Your response should be a copy of each line in the listing below that includes the word "from".

Available data:
━━━━━━━━━━━━━━━━━━━━

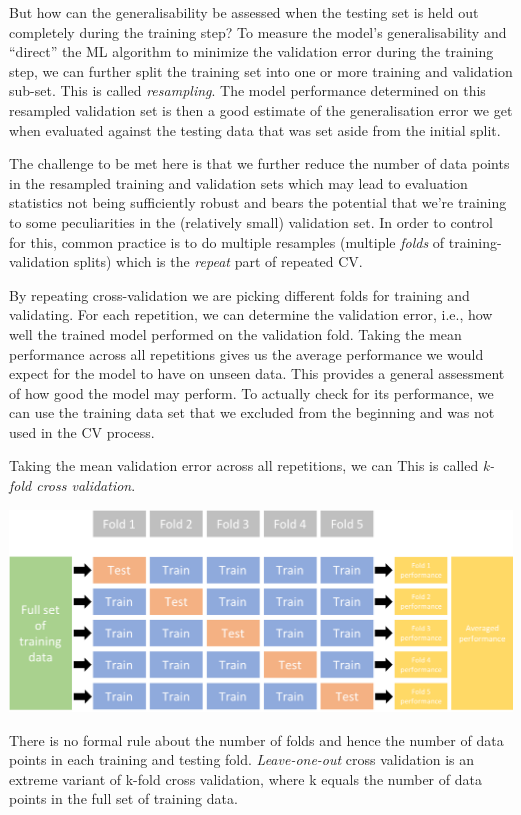 \documentclass[
]{book}
\begin{document}
But how can the generalisability be assessed when the testing set is held out completely during the training step? To measure the model's generalisability and ``direct'' the ML algorithm to minimize the validation error during the training step, we can further split the training set into one or more training and validation sub-set. This is called \emph{resampling}. The model performance determined on this resampled validation set is then a good estimate of the generalisation error we get when evaluated against the testing data that was set aside from the initial split.

The challenge to be met here is that we further reduce the number of data points in the resampled training and validation sets which may lead to evaluation statistics not being sufficiently robust and bears the potential that we're training to some peculiarities in the (relatively small) validation set. In order to control for this, common practice is to do multiple resamples (multiple \emph{folds} of training-validation splits) which is the \emph{repeat} part of repeated CV.

By repeating cross-validation we are picking different folds for training and validating. For each repetition, we can determine the validation error, i.e., how well the trained model performed on the validation fold. Taking the mean performance across all repetitions gives us the average performance we would expect for the model to have on unseen data. This provides a general assessment of how good the model may perform. To actually check for its performance, we can use the training data set that we excluded from the beginning and was not used in the CV process.

Taking the mean validation error across all repetitions, we can This is called \emph{k-fold cross validation}.

\includegraphics[width=19.88in]{fig/cv}

There is no formal rule about the number of folds and hence the number of data points in each training and testing fold. \emph{Leave-one-out} cross validation is an extreme variant of k-fold cross validation, where k equals the number of data points in the full set of training data.
\end{document}

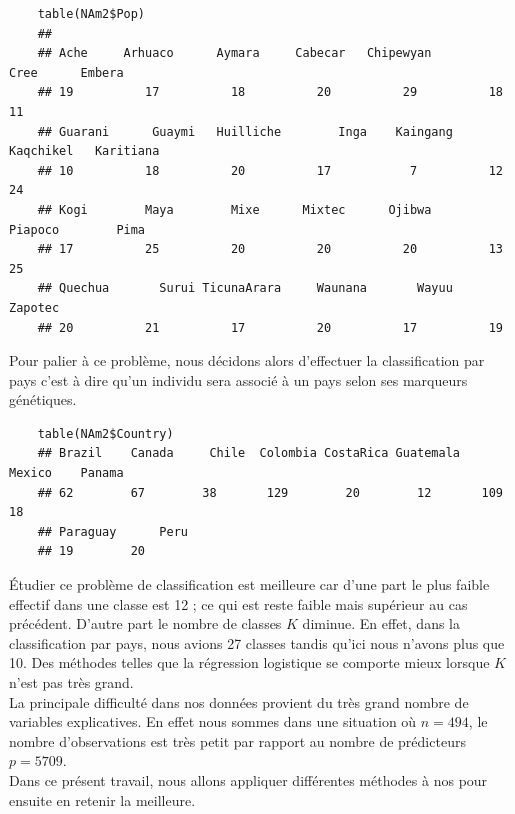 \documentclass[12pt,a4paper]{article}
\begin{document}
\begin{lstlisting}
	table(NAm2$Pop)
	##
	## Ache     Arhuaco      Aymara     Cabecar   Chipewyan        Cree      Embera 
	## 19          17          18          20          29          18          11 
	## Guarani      Guaymi   Huilliche        Inga    Kaingang   Kaqchikel   Karitiana 
	## 10          18          20          17           7          12          24 
	## Kogi        Maya        Mixe      Mixtec      Ojibwa     Piapoco        Pima 
	## 17          25          20          20          20          13          25 
	## Quechua       Surui TicunaArara     Waunana       Wayuu     Zapotec 
	## 20          21          17          20          17          19 
\end{lstlisting}
Pour palier à ce problème, nous décidons alors d'effectuer la classification par pays c'est à dire qu'un individu sera associé à un pays selon ses marqueurs génétiques. 
\vspace{2mm}
\begin{lstlisting}
	table(NAm2$Country)
	## Brazil    Canada     Chile  Colombia CostaRica Guatemala    Mexico    Panama 
	## 62        67        38       129        20        12       109        18 
	## Paraguay      Peru 
	## 19        20 
\end{lstlisting}
Étudier ce problème de classification est meilleure car d'une part le plus faible effectif dans une classe est 12 ; ce qui est reste faible mais supérieur au cas précédent. D'autre part le nombre de classes $K$ diminue. En effet, dans la classification par pays, nous avions 27 classes tandis qu'ici nous n'avons plus que 10. Des méthodes telles que la régression logistique se comporte mieux lorsque $K$ n'est pas très grand.\vspace{3mm}\\
La principale difficulté dans nos données provient du très grand nombre de variables explicatives. En effet nous sommes dans une situation où $n = 494$, le nombre d'observations est très petit par rapport au nombre de prédicteurs $p=5709$.\\
Dans ce présent travail, nous allons appliquer différentes méthodes à nos pour ensuite en retenir la meilleure.
\end{document}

━━━━━━━━━━━━━━━━━━━━

Task result:
But how can the generalisability be assessed when the testing set is held out completely during the training step? To measure the model's generalisability and ``direct'' the ML algorithm to minimize the validation error during the training step, we can further split the training set into one or more training and validation sub-set. This is called \emph{resampling}. The model performance determined on this resampled validation set is then a good estimate of the generalisation error we get when evaluated against the testing data that was set aside from the initial split.
By repeating cross-validation we are picking different folds for training and validating. For each repetition, we can determine the validation error, i.e., how well the trained model performed on the validation fold. Taking the mean performance across all repetitions gives us the average performance we would expect for the model to have on unseen data. This provides a general assessment of how good the model may perform. To actually check for its performance, we can use the training data set that we excluded from the beginning and was not used in the CV process.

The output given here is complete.